They are not going to let someone acting like an ill-mannered adolescent run
a server on their department's equipment.  If you come across as a responsible
adult who makes a good impression and provides a good case for satisfying the
request, a case that looks good from the university's point of view, which is
to say, convincing them that it would benefit the university in some way, then
you may get somewhere with them.
 If you convince them, however, be prepared to find out that the staff has
decided to run the relay itself.  The department may well have to run it past
the university's legal department.  Because you are not acting as a university
employee, either or both departments may not be willing to make the university
liable for possible consequences of a non-employee's actions.  I know that, as
a systems programmer at the university here, I would never have let anyone out
of our group, much less outside of our department, do anything like running a
relay on a machine under my responsibility.  I wouldn't have risked having to
clean up someone else's mess, and my boss would have been apoplectic at the
idea.  The security issues would have overwhelmed everything.
 OTOH, you might still get lucky.  It would definitely be worth your time
to find out whether the university (e.g., through its computer center or
library) or some other individual, department, or college office is already
running one or more relays.  Faculty members at some universities have been
known to get special arrangements to run tor relays, even exits, on university-
owned equipment.  At some schools, faculty members would not likely even be
questioned about it.  Note, for example, that many individual faculty members
and sometimes even (paid) graduate assistants run web servers to publicize
their research and results.  Note that any networking staff will want to know
how much of the available network capacity your networking program (in this
case, tor) would require if the decision were to allow it.  Asking to run an
exit is almost certain to subject your request to legal department scrutiny,
so you might consider running a middle/entry node first for some time, say six
or twelve months, before asking to upgrade your relay to an exit relay.  That
would give time to establish your skill at managing a relay, responding well
and quickly when problems occur, to become personally known to the staff, and
so forth.  Once you've established a good reputation with them, they are more
likely to oblige you.
 In any case, best wishes for your attempt.  Please let us know whether
you pull it off and, if so, what you did that succeeded.

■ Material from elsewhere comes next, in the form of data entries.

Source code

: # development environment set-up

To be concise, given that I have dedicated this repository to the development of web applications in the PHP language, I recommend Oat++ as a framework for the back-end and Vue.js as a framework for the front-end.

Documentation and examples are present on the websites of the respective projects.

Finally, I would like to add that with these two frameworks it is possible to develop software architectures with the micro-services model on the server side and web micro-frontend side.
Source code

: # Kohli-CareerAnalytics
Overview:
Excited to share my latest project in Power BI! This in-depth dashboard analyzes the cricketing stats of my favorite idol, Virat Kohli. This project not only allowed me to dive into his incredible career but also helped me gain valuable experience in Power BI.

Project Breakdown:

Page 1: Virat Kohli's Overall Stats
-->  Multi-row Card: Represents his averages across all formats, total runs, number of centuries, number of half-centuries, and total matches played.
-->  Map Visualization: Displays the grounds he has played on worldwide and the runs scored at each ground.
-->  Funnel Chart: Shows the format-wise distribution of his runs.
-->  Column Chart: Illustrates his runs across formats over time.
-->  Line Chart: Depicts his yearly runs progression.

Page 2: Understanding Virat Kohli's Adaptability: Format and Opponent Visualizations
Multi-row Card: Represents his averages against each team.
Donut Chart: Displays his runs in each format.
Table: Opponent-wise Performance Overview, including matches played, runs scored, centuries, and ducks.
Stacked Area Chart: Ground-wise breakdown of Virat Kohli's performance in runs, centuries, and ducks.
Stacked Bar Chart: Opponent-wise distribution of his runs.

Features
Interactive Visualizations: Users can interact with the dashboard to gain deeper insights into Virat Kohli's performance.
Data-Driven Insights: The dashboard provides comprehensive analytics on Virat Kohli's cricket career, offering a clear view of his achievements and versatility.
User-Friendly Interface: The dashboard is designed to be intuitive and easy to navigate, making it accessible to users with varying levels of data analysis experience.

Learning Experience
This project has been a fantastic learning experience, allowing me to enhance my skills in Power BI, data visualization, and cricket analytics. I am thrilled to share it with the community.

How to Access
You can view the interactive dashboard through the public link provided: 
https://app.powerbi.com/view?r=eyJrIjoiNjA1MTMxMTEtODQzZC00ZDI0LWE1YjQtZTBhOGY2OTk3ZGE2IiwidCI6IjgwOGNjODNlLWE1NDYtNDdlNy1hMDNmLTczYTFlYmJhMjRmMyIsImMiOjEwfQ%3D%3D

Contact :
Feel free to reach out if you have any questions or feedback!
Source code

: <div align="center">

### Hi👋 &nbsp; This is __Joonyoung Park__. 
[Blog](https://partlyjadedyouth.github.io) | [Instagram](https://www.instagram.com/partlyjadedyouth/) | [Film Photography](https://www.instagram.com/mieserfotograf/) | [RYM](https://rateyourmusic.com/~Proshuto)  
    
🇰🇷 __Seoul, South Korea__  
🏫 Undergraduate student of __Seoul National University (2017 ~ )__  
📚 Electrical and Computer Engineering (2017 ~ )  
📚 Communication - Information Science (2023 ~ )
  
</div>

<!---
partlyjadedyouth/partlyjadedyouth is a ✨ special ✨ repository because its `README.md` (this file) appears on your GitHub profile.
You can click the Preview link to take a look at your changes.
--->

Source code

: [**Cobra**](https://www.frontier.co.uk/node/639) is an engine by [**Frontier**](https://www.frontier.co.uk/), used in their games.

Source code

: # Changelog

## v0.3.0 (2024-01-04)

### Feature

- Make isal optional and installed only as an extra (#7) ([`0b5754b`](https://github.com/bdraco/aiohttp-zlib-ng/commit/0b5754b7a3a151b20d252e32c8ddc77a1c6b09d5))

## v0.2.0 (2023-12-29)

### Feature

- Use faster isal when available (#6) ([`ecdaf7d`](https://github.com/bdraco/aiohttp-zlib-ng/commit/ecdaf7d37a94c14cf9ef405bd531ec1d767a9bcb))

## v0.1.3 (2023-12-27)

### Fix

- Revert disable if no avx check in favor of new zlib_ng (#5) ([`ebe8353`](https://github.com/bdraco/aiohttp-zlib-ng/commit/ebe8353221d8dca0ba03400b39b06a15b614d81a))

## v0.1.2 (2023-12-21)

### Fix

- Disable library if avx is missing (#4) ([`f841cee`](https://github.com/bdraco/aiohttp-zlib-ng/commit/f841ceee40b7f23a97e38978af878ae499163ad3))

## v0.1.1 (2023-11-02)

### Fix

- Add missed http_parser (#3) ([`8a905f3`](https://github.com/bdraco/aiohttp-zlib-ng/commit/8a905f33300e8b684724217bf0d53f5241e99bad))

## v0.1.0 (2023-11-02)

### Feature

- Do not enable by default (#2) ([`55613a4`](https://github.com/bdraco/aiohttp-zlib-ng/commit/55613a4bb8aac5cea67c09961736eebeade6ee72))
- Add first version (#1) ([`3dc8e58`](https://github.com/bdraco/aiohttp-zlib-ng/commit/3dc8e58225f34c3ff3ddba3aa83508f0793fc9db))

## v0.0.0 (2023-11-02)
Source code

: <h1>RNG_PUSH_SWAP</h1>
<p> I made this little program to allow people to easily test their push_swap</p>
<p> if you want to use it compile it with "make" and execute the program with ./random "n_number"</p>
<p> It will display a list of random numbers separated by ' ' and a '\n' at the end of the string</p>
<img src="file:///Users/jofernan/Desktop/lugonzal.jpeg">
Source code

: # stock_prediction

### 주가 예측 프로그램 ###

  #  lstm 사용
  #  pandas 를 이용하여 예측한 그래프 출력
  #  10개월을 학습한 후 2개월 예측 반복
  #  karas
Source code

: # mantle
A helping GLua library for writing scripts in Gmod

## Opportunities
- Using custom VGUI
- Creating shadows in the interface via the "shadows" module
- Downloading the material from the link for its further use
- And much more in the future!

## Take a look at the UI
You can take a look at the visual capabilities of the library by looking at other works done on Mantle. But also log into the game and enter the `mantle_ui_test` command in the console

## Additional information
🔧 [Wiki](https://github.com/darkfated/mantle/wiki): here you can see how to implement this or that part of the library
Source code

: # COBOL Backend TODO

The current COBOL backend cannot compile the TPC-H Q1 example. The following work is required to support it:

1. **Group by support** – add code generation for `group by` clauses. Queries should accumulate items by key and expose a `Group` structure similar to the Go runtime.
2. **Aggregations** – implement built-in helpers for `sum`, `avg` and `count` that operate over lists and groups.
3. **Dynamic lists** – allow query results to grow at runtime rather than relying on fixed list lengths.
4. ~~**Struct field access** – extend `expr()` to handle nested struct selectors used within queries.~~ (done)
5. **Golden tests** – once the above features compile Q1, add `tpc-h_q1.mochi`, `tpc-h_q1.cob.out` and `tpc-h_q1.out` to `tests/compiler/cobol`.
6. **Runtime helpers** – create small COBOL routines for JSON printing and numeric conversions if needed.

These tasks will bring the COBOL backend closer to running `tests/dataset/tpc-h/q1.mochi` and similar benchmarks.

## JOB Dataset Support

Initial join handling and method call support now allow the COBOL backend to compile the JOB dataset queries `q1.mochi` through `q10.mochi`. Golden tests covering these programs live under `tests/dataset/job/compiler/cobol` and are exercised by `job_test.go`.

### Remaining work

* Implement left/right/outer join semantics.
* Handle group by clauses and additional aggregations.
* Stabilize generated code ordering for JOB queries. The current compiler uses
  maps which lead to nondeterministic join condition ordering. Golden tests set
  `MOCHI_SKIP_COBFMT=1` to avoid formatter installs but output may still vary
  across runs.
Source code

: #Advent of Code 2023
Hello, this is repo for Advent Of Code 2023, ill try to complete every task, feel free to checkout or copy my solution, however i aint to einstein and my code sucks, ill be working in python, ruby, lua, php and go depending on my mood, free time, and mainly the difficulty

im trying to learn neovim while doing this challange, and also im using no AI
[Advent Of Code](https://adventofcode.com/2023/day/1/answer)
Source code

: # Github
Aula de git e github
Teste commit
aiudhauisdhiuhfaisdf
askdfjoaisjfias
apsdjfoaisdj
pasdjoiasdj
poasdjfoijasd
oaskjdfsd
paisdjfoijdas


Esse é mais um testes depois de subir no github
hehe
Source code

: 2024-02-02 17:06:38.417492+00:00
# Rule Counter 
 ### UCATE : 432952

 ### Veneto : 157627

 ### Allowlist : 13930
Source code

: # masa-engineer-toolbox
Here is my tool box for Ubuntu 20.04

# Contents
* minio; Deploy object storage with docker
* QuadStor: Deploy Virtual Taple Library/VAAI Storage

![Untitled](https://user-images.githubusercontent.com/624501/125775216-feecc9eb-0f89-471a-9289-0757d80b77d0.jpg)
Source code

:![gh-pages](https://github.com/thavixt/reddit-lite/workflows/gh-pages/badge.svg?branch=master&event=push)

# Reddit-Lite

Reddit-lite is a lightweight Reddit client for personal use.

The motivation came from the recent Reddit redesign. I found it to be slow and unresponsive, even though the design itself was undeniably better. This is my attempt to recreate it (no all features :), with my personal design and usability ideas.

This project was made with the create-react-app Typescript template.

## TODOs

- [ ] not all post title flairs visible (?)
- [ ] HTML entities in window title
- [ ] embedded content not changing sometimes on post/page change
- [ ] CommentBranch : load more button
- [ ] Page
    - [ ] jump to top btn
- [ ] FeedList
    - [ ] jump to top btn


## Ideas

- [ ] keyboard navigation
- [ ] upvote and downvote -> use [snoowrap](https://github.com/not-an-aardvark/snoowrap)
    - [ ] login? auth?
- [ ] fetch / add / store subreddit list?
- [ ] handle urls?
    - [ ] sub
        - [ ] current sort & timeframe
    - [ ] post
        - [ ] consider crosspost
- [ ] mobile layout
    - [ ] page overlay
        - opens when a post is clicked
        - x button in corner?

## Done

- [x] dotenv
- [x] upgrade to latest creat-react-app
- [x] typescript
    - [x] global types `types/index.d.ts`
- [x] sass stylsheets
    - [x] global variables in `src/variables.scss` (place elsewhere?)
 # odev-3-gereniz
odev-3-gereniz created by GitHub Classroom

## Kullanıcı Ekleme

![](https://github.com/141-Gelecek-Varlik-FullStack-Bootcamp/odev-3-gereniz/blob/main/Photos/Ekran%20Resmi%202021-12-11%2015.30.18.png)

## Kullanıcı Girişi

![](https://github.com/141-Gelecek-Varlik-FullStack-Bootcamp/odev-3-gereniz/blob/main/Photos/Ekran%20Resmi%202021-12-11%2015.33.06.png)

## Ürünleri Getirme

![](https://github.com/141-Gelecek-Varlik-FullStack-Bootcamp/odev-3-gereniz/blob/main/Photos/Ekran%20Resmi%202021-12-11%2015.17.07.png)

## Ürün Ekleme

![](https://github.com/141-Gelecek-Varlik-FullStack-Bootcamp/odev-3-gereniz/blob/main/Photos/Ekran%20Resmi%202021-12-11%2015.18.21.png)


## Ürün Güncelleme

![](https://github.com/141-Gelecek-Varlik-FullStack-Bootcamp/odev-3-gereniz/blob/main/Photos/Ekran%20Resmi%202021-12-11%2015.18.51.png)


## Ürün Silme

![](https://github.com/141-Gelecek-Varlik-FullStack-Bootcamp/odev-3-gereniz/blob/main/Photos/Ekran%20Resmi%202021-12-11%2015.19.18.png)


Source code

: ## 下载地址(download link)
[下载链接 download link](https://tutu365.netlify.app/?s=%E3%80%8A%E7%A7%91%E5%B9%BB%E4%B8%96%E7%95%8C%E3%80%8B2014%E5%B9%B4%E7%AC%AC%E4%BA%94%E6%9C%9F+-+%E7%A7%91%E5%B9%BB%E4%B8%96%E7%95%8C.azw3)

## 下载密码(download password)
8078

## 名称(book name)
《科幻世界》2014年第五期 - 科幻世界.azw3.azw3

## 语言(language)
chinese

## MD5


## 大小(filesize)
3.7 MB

  Scott Bennett, Comm. ASMELG, CFIAG
**
* Internet:   bennett at sdf.org   *xor*   bennett at freeshell.org  *
**
* "A well regulated and disciplined militia, is at all times a good  *
* objection to the introduction of that bane of all free governments *
* -- a standing army."   *
*-- Gov. John Hancock, New York Journal, 28 January 1790 *
**
___
tor-relays mailing list
tor-relays@lists.torproject.org
https://lists.torproject.org/cgi-bin/mailman/listinfo/tor-relays


Re: [tor-relays] Feedback wanted: letter to my university's library

2017-10-02 Thread Tor Node Admin @ SechsNullDrei.org
Hi AJ,

First, thank you for supporting Tor!

Second, you're smart to contact the library, as IT would immediately shut
down the idea as they don't want to receive more abuse emails than they
already do (I know we did when I worked in academia).  An additional
resource you may wish to research is the https://libraryfreedomproject.org/
by Alison Mecrina.  The resources available on this site speak directly to
librarians on such issues.  Good luck!

Thank you for your email,
Isaac, t...@sechsnulldrei.org

-Original Message-
From: tor-relays [mailto:tor-relays-boun...@lists.torproject.org] On Behalf
Of AJ Jordan
Sent: Sunday, October 01, 2017 3:20 PM
To: tor-relays@lists.torproject.org
Subject: [tor-relays] Feedback wanted: letter to my university's library

Hey, all!

I'm AJ; I've been lurking on this list for many years but have never had
cause to post. I've run a Tor relay (`strugees`) on AWS for a number of
years now, but haven't been able to dedicate all that much bandwidth to it
due to cost concerns.

However I've just started college at the University of Rochester, which
obviously presents a great opportunity to set up a relay on a really great
network. I'm planning to reach out to the library with the following email
and would love some feedback:

> Heya!
>
> I'm a new first-year student and I'm active in the technology activism 
> community. One of the things I'm very interested in is the Tor Project 
> (https://torproject.org), whose mission is to make it possible to 
> freely and anonymously use the internet, without fear of surveillance 
> or censorship. Tor is used by a wide variety of people
> - activists, journalists, corporations, law enforcement, and 
> individuals - to gain free access to information and speak their mind. 
> Tor is able to provide this free expression by utilizing a worldwide 
> network of relays run by volunteers. A relay can make a big difference 
> on the Tor network if it's run on a connection which is fast and has 
> lots of bandwidth - like the University's connection.
>
> I think it would be really cool if UR would donate part of its 
> internet resources to the Tor network. I considered directly 
> contacting IT, but I thought it actually made sense to talk to the 
> library first since the core values are actually really similar - 
> libraries and the Tor project both know the value and power of 
> unrestricted access to information and are dedicated to making 
> information available to anyone who wants it.
>
> If this is something that sounds interesting, I would love to chat 
> about this in person. I would also be willing to invest the time 
> needed to administrate the relay - I have several years of experience 
> doing this already, but haven't had access to the resources the 
> University has.
>
> Thanks very much!
>
> AJ Jordan

Does anyone who's done something like this before have any tips or
suggestions? Am I going about this in the best way?

Cheers!

AJ

___
tor-relays mailing list
tor-relays@lists.torproject.org
https://lists.torproject.org/cgi-bin/mailman/listinfo/tor-relays


Re: [tor-relays] About relay size

2017-10-02 Thread Santiago
Hi tor-relay list,

El 30/09/17 a las 14:02, teor escribió:
> On 30 Sep 2017, at 09:55, Andy Isaacson  wrote:
…
> And you can only have 2 tor instances per public IPv4 address.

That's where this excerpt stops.